TASK DIRECTIONS | Set down exactly, with nothing added, the lines from the one containing "<div class='choice'> Perl </div>" through the end of the entries.
DATA RECORDS Start Marker
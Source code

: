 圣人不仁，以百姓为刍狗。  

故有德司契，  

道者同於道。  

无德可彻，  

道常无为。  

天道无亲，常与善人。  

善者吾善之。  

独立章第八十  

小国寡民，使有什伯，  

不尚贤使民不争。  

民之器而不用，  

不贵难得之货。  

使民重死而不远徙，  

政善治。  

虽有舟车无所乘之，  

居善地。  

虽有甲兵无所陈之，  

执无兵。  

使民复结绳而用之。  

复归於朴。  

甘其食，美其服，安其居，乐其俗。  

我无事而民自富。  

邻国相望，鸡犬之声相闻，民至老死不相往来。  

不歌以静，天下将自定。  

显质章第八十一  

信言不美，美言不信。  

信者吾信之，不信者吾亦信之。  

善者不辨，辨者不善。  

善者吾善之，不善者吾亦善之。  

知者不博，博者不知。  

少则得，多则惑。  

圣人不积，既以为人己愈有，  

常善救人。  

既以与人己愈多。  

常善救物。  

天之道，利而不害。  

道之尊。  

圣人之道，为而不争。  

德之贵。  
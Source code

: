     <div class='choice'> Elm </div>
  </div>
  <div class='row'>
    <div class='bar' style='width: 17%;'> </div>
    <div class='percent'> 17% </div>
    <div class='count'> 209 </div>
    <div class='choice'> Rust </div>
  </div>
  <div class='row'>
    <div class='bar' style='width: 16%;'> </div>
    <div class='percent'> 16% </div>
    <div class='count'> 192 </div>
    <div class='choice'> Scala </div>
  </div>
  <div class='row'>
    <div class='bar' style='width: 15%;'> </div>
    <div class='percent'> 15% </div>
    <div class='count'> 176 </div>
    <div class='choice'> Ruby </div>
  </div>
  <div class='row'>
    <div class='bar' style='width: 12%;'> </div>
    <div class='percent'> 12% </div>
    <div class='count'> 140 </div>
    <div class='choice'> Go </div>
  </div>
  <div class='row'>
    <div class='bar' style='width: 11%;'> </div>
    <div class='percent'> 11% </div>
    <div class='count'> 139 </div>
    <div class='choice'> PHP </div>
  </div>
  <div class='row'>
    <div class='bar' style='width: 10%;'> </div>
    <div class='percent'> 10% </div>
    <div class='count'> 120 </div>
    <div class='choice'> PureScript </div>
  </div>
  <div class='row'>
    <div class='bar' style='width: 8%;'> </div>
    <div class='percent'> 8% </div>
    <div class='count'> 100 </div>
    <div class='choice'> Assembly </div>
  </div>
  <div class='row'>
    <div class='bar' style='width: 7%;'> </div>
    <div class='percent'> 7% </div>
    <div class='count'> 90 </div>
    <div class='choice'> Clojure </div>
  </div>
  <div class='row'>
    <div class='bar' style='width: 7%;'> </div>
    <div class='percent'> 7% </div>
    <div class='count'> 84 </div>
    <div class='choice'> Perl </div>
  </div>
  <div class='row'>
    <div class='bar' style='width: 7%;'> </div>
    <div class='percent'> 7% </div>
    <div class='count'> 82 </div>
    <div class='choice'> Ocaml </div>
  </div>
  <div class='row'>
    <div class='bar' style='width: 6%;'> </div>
DATA RECORDS End Marker
SOLUTION |
    <div class='choice'> Perl </div>
  </div>
  <div class='row'>
    <div class='bar' style='width: 7%;'> </div>
    <div class='percent'> 7% </div>
    <div class='count'> 82 </div>
    <div class='choice'> Ocaml </div>
  </div>
  <div class='row'>
    <div class='bar' style='width: 6%;'> </div>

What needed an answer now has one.